Work under the International Watersheds Initiative (IWI) is continuing across the United States and Canada, with some research and educational projects wrapping up and others continuing.
Projects range from mapping food webs in the St. Croix River basin and investigating the impact of water management on wild rice in the Lake of the Woods-Rainy River basin, to hydrological mapping of entire binational watersheds. Once finished, information coming out of these projects will help water managers and the IJC’s control and watershed boards plan for the future, make more informed decisions impacting the ecology and local interests, and provide recommendations to IJC Commissioners.
The purpose of these IWI projects is to investigate transboundary water issues and support local community efforts to find solutions or assist government agencies with work relevant to local authorities and the public. Funding comes from the Canadian and US federal governments. The focus of these studies is primarily on ecosystems, which cross political borders and benefit from being managed holistically by people in both nations.
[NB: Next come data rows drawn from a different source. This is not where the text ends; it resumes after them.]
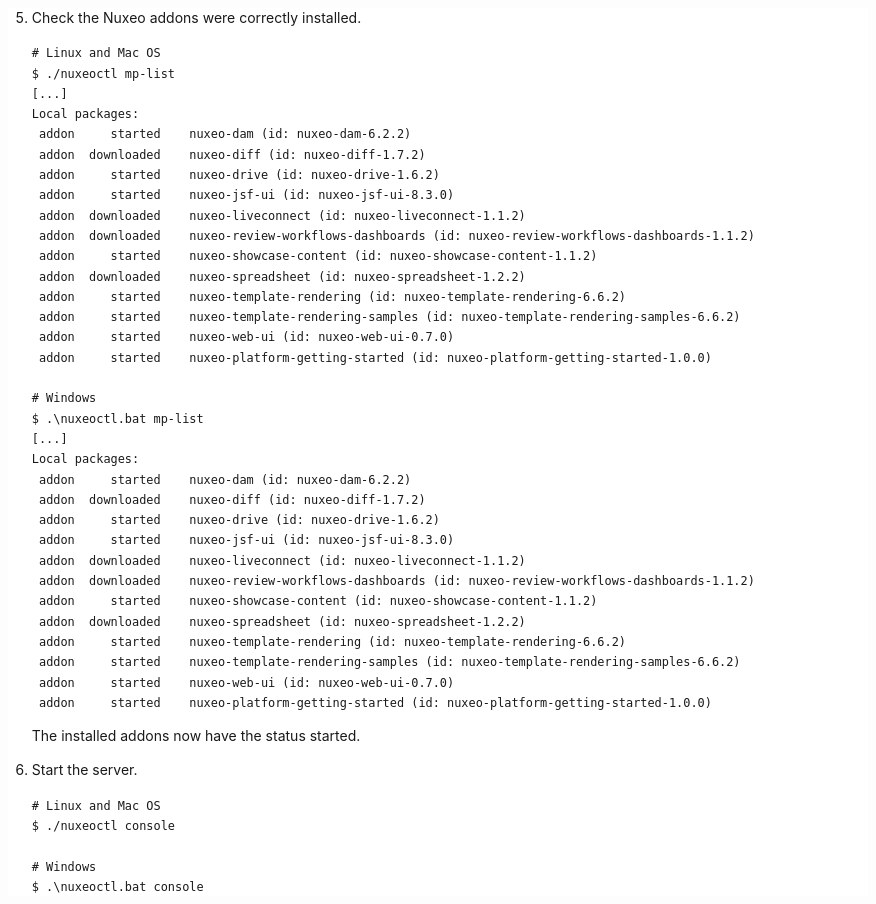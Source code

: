 5.  Check the Nuxeo addons were correctly installed.

    ```
    # Linux and Mac OS
    $ ./nuxeoctl mp-list
    [...]
    Local packages:
     addon     started    nuxeo-dam (id: nuxeo-dam-6.2.2)
     addon  downloaded    nuxeo-diff (id: nuxeo-diff-1.7.2)
     addon     started    nuxeo-drive (id: nuxeo-drive-1.6.2)
     addon     started    nuxeo-jsf-ui (id: nuxeo-jsf-ui-8.3.0)
     addon  downloaded    nuxeo-liveconnect (id: nuxeo-liveconnect-1.1.2)
     addon  downloaded    nuxeo-review-workflows-dashboards (id: nuxeo-review-workflows-dashboards-1.1.2)
     addon     started    nuxeo-showcase-content (id: nuxeo-showcase-content-1.1.2)
     addon  downloaded    nuxeo-spreadsheet (id: nuxeo-spreadsheet-1.2.2)
     addon     started    nuxeo-template-rendering (id: nuxeo-template-rendering-6.6.2)
     addon     started    nuxeo-template-rendering-samples (id: nuxeo-template-rendering-samples-6.6.2)
     addon     started    nuxeo-web-ui (id: nuxeo-web-ui-0.7.0)
     addon     started    nuxeo-platform-getting-started (id: nuxeo-platform-getting-started-1.0.0)

    # Windows
    $ .\nuxeoctl.bat mp-list
    [...]
    Local packages:
     addon     started    nuxeo-dam (id: nuxeo-dam-6.2.2)
     addon  downloaded    nuxeo-diff (id: nuxeo-diff-1.7.2)
     addon     started    nuxeo-drive (id: nuxeo-drive-1.6.2)
     addon     started    nuxeo-jsf-ui (id: nuxeo-jsf-ui-8.3.0)
     addon  downloaded    nuxeo-liveconnect (id: nuxeo-liveconnect-1.1.2)
     addon  downloaded    nuxeo-review-workflows-dashboards (id: nuxeo-review-workflows-dashboards-1.1.2)
     addon     started    nuxeo-showcase-content (id: nuxeo-showcase-content-1.1.2)
     addon  downloaded    nuxeo-spreadsheet (id: nuxeo-spreadsheet-1.2.2)
     addon     started    nuxeo-template-rendering (id: nuxeo-template-rendering-6.6.2)
     addon     started    nuxeo-template-rendering-samples (id: nuxeo-template-rendering-samples-6.6.2)
     addon     started    nuxeo-web-ui (id: nuxeo-web-ui-0.7.0)
     addon     started    nuxeo-platform-getting-started (id: nuxeo-platform-getting-started-1.0.0)
    ```

    The installed addons now have the status started.

6.  Start the server.

    ```
    # Linux and Mac OS
    $ ./nuxeoctl console

    # Windows
    $ .\nuxeoctl.bat console
    ```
In the St. Croix River watershed, two projects are underway. The first project, a multi-year study mapping the food web and nutrition cycle in the St. Croix River, is set to be completed this summer. The mapping project should shine a light on the role of anadromous fish, like alewives, in the ecology of boundary lakes between Maine and New Brunswick. The second is studying the effectiveness of fish passageways on the Milltown, Grand Falls and Woodland dams and has been underway since the spring of 2016. As of April, fieldwork has been completed at the Woodland and Grand Falls dams, using transponders and radio tags to track herring as they move through the fish ladders. The final portion should be completed in the spring and summer of 2017.
A pair of studies in the Lake of the Woods-Rainy River basin about the effect of water management on wild rice and invasive cattails concluded with a joint report delivered to the International Rainy-Lake of the Woods Watershed Board in March. A third project underway aims to extend a US Geological Survey (USGS) StreamStats model to the Canadian side of the watershed. This would allow for web access to more accurate water flow information. The project got underway in 2015 and is expected to wrap up this year.
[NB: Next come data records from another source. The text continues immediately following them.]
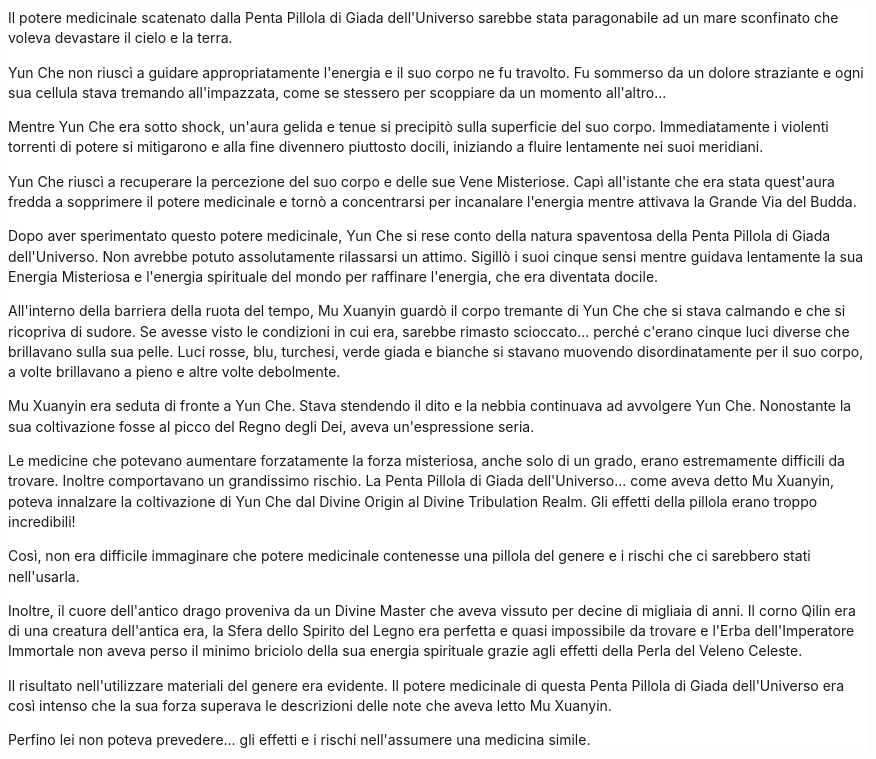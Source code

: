 
Il potere medicinale scatenato dalla Penta Pillola di Giada dell'Universo sarebbe stata paragonabile ad un mare sconfinato che voleva devastare il cielo e la terra.


Yun Che non riuscì a guidare appropriatamente l'energia e il suo corpo ne fu travolto. Fu sommerso da un dolore straziante e ogni sua cellula stava tremando all'impazzata, come se stessero per scoppiare da un momento all'altro...


Mentre Yun Che era sotto shock, un'aura gelida e tenue si precipitò sulla superficie del suo corpo. Immediatamente i violenti torrenti di potere si mitigarono e alla fine divennero piuttosto docili, iniziando a fluire lentamente nei suoi meridiani.


Yun Che riuscì a recuperare la percezione del suo corpo e delle sue Vene Misteriose. Capì all'istante che era stata quest'aura fredda a sopprimere il potere medicinale e tornò a concentrarsi per incanalare l'energia mentre attivava la Grande Via del Budda.


Dopo aver sperimentato questo potere medicinale, Yun Che si rese conto della natura spaventosa della Penta Pillola di Giada dell'Universo. Non avrebbe potuto assolutamente rilassarsi un attimo. Sigillò i suoi cinque sensi mentre guidava lentamente la sua Energia Misteriosa e l'energia spirituale del mondo per raffinare l'energia, che era diventata docile.


All'interno della barriera della ruota del tempo, Mu Xuanyin guardò il corpo tremante di Yun Che che si stava calmando e che si ricopriva di sudore. Se avesse visto le condizioni in cui era, sarebbe rimasto scioccato... perché c'erano cinque luci diverse che brillavano sulla sua pelle. Luci rosse, blu, turchesi, verde giada e bianche si stavano muovendo disordinatamente per il suo corpo, a volte brillavano a pieno e altre volte debolmente.


Mu Xuanyin era seduta di fronte a Yun Che. Stava stendendo il dito e la nebbia continuava ad avvolgere Yun Che. Nonostante la sua coltivazione fosse al picco del Regno degli Dei, aveva un'espressione seria.


Le medicine che potevano aumentare forzatamente la forza misteriosa, anche solo di un grado, erano estremamente difficili da trovare. Inoltre comportavano un grandissimo rischio. La Penta Pillola di Giada dell'Universo... come aveva detto Mu Xuanyin, poteva innalzare la coltivazione di Yun Che dal Divine Origin al Divine Tribulation Realm. Gli effetti della pillola erano troppo incredibili!


Così, non era difficile immaginare che potere medicinale contenesse una pillola del genere e i rischi che ci sarebbero stati nell'usarla.


Inoltre, il cuore dell'antico drago proveniva da un Divine Master che aveva vissuto per decine di migliaia di anni. Il corno Qilin era di una creatura dell'antica era, la Sfera dello Spirito del Legno era perfetta e quasi impossibile da trovare e l'Erba dell'Imperatore Immortale non aveva perso il minimo briciolo della sua energia spirituale grazie agli effetti della Perla del Veleno Celeste.


Il risultato nell'utilizzare materiali del genere era evidente. Il potere medicinale di questa Penta Pillola di Giada dell'Universo era così intenso che la sua forza superava le descrizioni delle note che aveva letto Mu Xuanyin.


Perfino lei non poteva prevedere... gli effetti e i rischi nell'assumere una medicina simile.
In the Red River basin, a telemetry study is ongoing to support the sport fishery in the US and Canadian portions of the river. Little is currently known about the migratory behavior and population dynamics of fish species, such as channel catfish and lake sturgeon – this project aims to help answer those questions. A project evaluating how the IJC’s recommendations from 2000 have played out on the Red River – and what remains to be done – wrapped up in March 2017; the final report, “How Are We Living with the Red?” has been submitted for publication to the International Red River Board. The report is an update to one released in 2009.
Two research projects are continuing in the St. Mary River and Milk River basin. The first is to build and establish a database of natural flow data for the two rivers, information vital to work that USGS and Environment and Climate Change Canada perform measuring streamflows and apportioning water -- essentially divvying up water supplies between the United States, Canada, and the people, businesses and ecosystems on either side according to a formula agreed to by both countries in the Boundary Waters Treaty. The database would improve hydrological conditions in the rivers and their tributaries, help assess the impact of climate change on the basin, and assist in apportionment work important to the people in the area. A preliminary version of the database has been built, but work is still continuing. The second project is a continuation of work to study and update water usage estimates in the St. Mary and Milk river basins.
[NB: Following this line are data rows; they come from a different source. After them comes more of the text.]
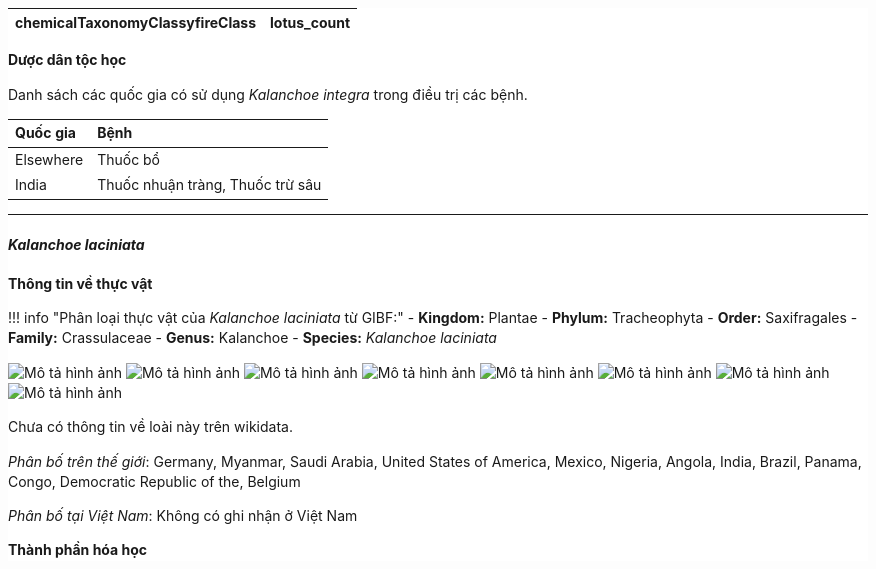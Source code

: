 | chemicalTaxonomyClassyfireClass   | lotus_count   |
|-----------------------------------|---------------|


**Dược dân tộc học**

Danh sách các quốc gia có sử dụng *Kalanchoe integra* trong điều trị các bệnh. 

| Quốc gia   | Bệnh                             |
|:-----------|:---------------------------------|
| Elsewhere  | Thuốc bổ                         |
| India      | Thuốc nhuận tràng, Thuốc trừ sâu |



---      
#### *Kalanchoe laciniata*
**Thông tin về thực vật**

!!! info "Phân loại thực vật của *Kalanchoe laciniata* từ GIBF:"
    - **Kingdom:** Plantae
    - **Phylum:** Tracheophyta
    - **Order:** Saxifragales
    - **Family:** Crassulaceae
    - **Genus:** Kalanchoe
    - **Species:** *Kalanchoe laciniata*

<img src="https://inaturalist-open-data.s3.amazonaws.com/photos/350056512/original.jpeg" alt="Mô tả hình ảnh" width="100" height="100">
<img src="https://inaturalist-open-data.s3.amazonaws.com/photos/350056526/original.jpeg" alt="Mô tả hình ảnh" width="100" height="100">
<img src="https://inaturalist-open-data.s3.amazonaws.com/photos/350056494/original.jpeg" alt="Mô tả hình ảnh" width="100" height="100">
<img src="https://inaturalist-open-data.s3.amazonaws.com/photos/452954319/original.jpeg" alt="Mô tả hình ảnh" width="100" height="100">
<img src="https://inaturalist-open-data.s3.amazonaws.com/photos/254569936/original.jpeg" alt="Mô tả hình ảnh" width="100" height="100">
<img src="https://inaturalist-open-data.s3.amazonaws.com/photos/194297665/original.jpeg" alt="Mô tả hình ảnh" width="100" height="100">
<img src="https://inaturalist-open-data.s3.amazonaws.com/photos/194297680/original.jpeg" alt="Mô tả hình ảnh" width="100" height="100">
<img src="https://inaturalist-open-data.s3.amazonaws.com/photos/255728399/original.jpeg" alt="Mô tả hình ảnh" width="100" height="100"> 

Chưa có thông tin về loài này trên wikidata.

*Phân bố trên thế giới*: Germany, Myanmar, Saudi Arabia, United States of America, Mexico, Nigeria, Angola, India, Brazil, Panama, Congo, Democratic Republic of the, Belgium

*Phân bố tại Việt Nam*: Không có ghi nhận ở Việt Nam

**Thành phần hóa học**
A documentary explaining water management practices and issues in the Okanagan River and Okanagan Lake system is underway in the Columbia River basin, with an expected completion date of Sept. 30. The Okanagan River is linked to Osoyoos Lake, a transboundary water body downstream with IJC board oversight.
In addition to IWI projects for specific boards, there are a number of initiatives underway that serve the needs of multiple boards and the broader transboundary region. These consist primarily of data harmonization – unifying information collected by the United States and Canada - and water modeling projects. One project is continuing development of “spatially referenced regression on watershed attributes,” or SPARROW transboundary water modeling in the Great Lakes and Winnipeg River basins to help identify how these waterways are receiving and transporting excess nutrients. This would effectively create a complete watershed model for the mid-continental region of North America. A second project is designed to harmonize US and Canadian data. The goal is to develop a common hydrological data model between Canada and the United States, and it’s expected to be completed by June.
A multi-board IWI pilot project is currently running in six watershed boards as part of the IJC’s proposed climate change framework.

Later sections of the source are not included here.